Madness by T.M. Raymond
Madness, by T.M. Raymond, is the second book in his No Sin mystery series. Set in the late twenties, the book begins as Zephyr Davies and his friend No Sin, a young Chinese man, return to the United States on the ship the Malolo, after a series of misadventures in China. Zephyr is not looking forward to settling into an office job, and No Sin is worried about being admitted to the U.S. as a citizen. Their worries are interrupted by a mysterious death on board, as Huey “Hatman” Arnold disappears without a trace from a cabin seemingly locked from the inside. Even more alarming, Zephyr finds his address with the accusation “Pervert” written in blood inside the missing man’s cabin. After Zephyr’s return to the states, his foray into the world of business is blessedly and unsurprisingly short, and he soon returns to his role as detective, helping Mr. Kaneshiro investigate an industrialist named Horace Willows, who seeks to encourage a war between Japan and China. Zephyr considers Willows a “spoiled, arrogant capitalist…a man who lazily wreaked havoc on the lives of those in his wake, simply because he could afford to.” At the same time, Zephyr tries to locate his old flame, Monica Marshall, who just might be trying to kill him.

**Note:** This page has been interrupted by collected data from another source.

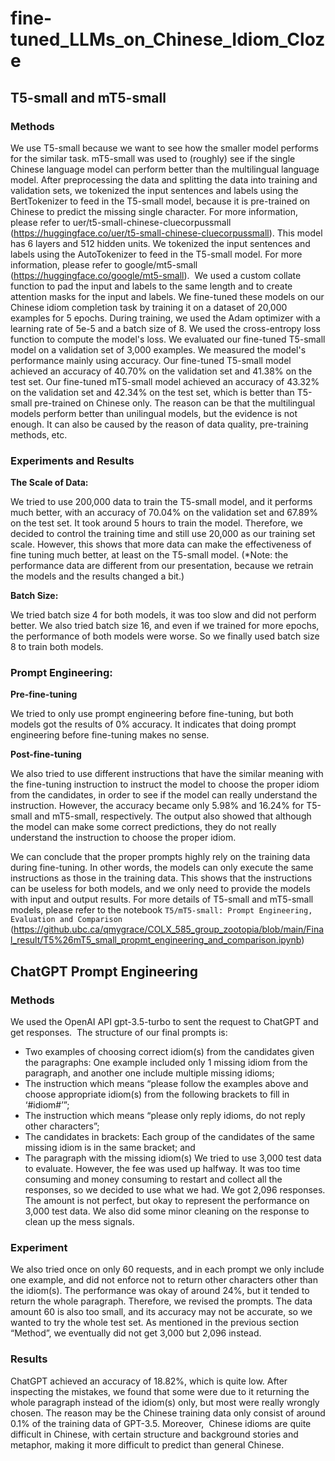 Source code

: # fine-tuned_LLMs_on_Chinese_Idiom_Cloze

## T5-small and mT5-small

### Methods 

We use T5-small because we want to see how the smaller model performs for the similar task. mT5-small was used to (roughly) see if the single Chinese language model can perform better than the multilingual language model.
After preprocessing the data and splitting the data into training and validation sets, we tokenized the input sentences and labels using the BertTokenizer to feed in the T5-small model, because it is pre-trained on Chinese to predict the missing single character. For more information, please refer to uer/t5-small-chinese-cluecorpussmall (https://huggingface.co/uer/t5-small-chinese-cluecorpussmall). This model has 6 layers and 512 hidden units.
We tokenized the input sentences and labels using the AutoTokenizer to feed in the T5-small model. For more information, please refer to google/mt5-small (https://huggingface.co/google/mt5-small). 
We used a custom collate function to pad the input and labels to the same length and to create attention masks for the input and labels. We fine-tuned these models on our Chinese idiom completion task by training it on a dataset of 20,000 examples for 5 epochs. During training, we used the Adam optimizer with a learning rate of 5e-5 and a batch size of 8. We used the cross-entropy loss function to compute the model's loss.
We evaluated our fine-tuned T5-small model on a validation set of 3,000 examples. We measured the model's performance mainly using accuracy. Our fine-tuned T5-small model achieved an accuracy of 40.70% on the validation set and 41.38% on the test set. Our fine-tuned mT5-small model achieved an accuracy of 43.32% on the validation set and 42.34% on the test set, which is better than T5-small pre-trained on Chinese only. The reason can be that the multilingual models perform better than unilingual models, but the evidence is not enough. It can also be caused by the reason of data quality, pre-training methods, etc.

### Experiments and Results 

**The Scale of Data:**

We tried to use 200,000 data to train the T5-small model, and it performs much better, with an accuracy of 70.04% on the validation set and 67.89% on the test set. It took around 5 hours to train the model. Therefore, we decided to control the training time and still use 20,000 as our training set scale. However, this shows that more data can make the effectiveness of fine tuning much better, at least on the T5-small model.
(*Note: the performance data are different from our presentation, because we retrain the models and the results changed a bit.)

**Batch Size:**

We tried batch size 4 for both models, it was too slow and did not perform better. We also tried batch size 16, and even if we trained for more epochs, the performance of both models were worse. So we finally used batch size 8 to train both models.

### Prompt Engineering:

**Pre-fine-tuning**

We tried to only use prompt engineering before fine-tuning, but both models got the results of 0% accuracy. It indicates that doing prompt engineering before fine-tuning makes no sense.

**Post-fine-tuning**

We also tried to use different instructions that have the similar meaning with the fine-tuning instruction to instruct the model to choose the proper idiom from the candidates, in order to see if the model can really understand the instruction. However, the accuracy became only 5.98% and 16.24% for T5-small and mT5-small, respectively. The output also showed that although the model can make some correct predictions, they do not really understand the instruction to choose the proper idiom. 

We can conclude that the proper prompts highly rely on the training data during fine-tuning. In other words, the models can only execute the same instructions as those in the training data. This shows that the instructions can be useless for both models, and we only need to provide the models with input and output results.
For more details of T5-small and mT5-small models, please refer to the notebook `T5/mT5-small: Prompt Engineering, Evaluation and Comparison` (https://github.ubc.ca/qmygrace/COLX_585_group_zootopia/blob/main/Final_result/T5%26mT5_small_propmt_engineering_and_comparison.ipynb) 

## ChatGPT Prompt Engineering

### Methods

We used the OpenAI API gpt-3.5-turbo to sent the request to ChatGPT and get responses.  The structure of our final prompts is:
* Two examples of choosing correct idiom(s) from the candidates given the paragraphs: One example included only 1 missing idiom from the paragraph, and another one include multiple missing idioms;
* The instruction which means “please follow the examples above and choose appropriate idiom(s) from the following brackets to fill in ‘#idiom#’”;
* The instruction which means “please only reply idioms, do not reply other characters”; 
* The candidates in brackets: Each group of the candidates of the same missing idiom is in the same bracket; and
* The paragraph with the missing idiom(s)
We tried to use 3,000 test data to evaluate. However, the fee was used up halfway. It was too time consuming and money consuming to restart and collect all the responses, so we decided to use what we had. We got 2,096 responses. The amount is not perfect, but okay to represent the performance on 3,000 test data.
We also did some minor cleaning on the response to clean up the mess signals.

### Experiment
We also tried once on only 60 requests, and in each prompt we only include one example, and did not enforce not to return other characters other than the idiom(s). The performance was okay of around 24%, but it tended to return the whole paragraph. Therefore, we revised the prompts.
The data amount 60 is also too small, and its accuracy may not be accurate, so we wanted to try the whole test set. As mentioned in the previous section “Method”, we eventually did not get 3,000 but 2,096 instead.

### Results

ChatGPT achieved an accuracy of 18.82%, which is quite low. After inspecting the mistakes, we found that some were due to it returning the whole paragraph instead of the idiom(s) only, but most were really wrongly chosen.
The reason may be the Chinese training data only consist of around 0.1% of the training data of GPT-3.5. Moreover,  Chinese idioms are quite difficult in Chinese, with certain structure and background stories and metaphor, making it more difficult to predict than general Chinese.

Madness is a complicated story, with a series of riveting twists and turns that will keep the reader engaged from beginning to end. Raymond seeks to not only write a thriller, but also to engage with the widespread racism against Asians during this period in history. In this way, Madness offers something for both fans of mysteries and historical fiction. Both Raymond’s plot and writing are solid, although there are some occasional instances of overly florid description and some jarring, awkward language (such as partaked instead of partook) but these are minor issues. Madness is a good read, and fans will be glad to know there is more to come in this series.